ACTIVITY: From the records that follow, return exactly the lines beginning at the one that contains "## ActivityManager" and ending at the one that contains "### Type: [storage\_FileType](../types/storage_FileType.md)", pictures left out.

Top of SUPPLIED MATERIAL

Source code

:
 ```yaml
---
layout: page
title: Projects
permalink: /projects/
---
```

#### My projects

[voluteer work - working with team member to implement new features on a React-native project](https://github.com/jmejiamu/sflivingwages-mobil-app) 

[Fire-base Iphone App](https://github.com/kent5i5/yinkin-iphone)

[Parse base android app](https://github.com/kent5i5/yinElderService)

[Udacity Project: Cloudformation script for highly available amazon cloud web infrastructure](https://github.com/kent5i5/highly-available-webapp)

Bottom of SUPPLIED MATERIAL
Top of SUPPLIED MATERIAL

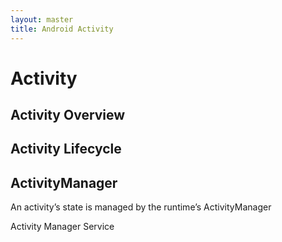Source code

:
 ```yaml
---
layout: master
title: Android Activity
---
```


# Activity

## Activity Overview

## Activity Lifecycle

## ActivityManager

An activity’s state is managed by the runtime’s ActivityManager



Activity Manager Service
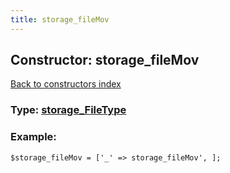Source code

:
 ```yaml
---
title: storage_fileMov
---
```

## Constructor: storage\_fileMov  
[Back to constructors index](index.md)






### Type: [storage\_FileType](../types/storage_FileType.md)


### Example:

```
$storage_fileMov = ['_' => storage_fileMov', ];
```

Bottom of SUPPLIED MATERIAL

RESULT:
## ActivityManager

An activity’s state is managed by the runtime’s ActivityManager



Activity Manager Service
Source code

:
 ```yaml
---
title: storage_fileMov
---
```

## Constructor: storage\_fileMov  
[Back to constructors index](index.md)






### Type: [storage\_FileType](../types/storage_FileType.md)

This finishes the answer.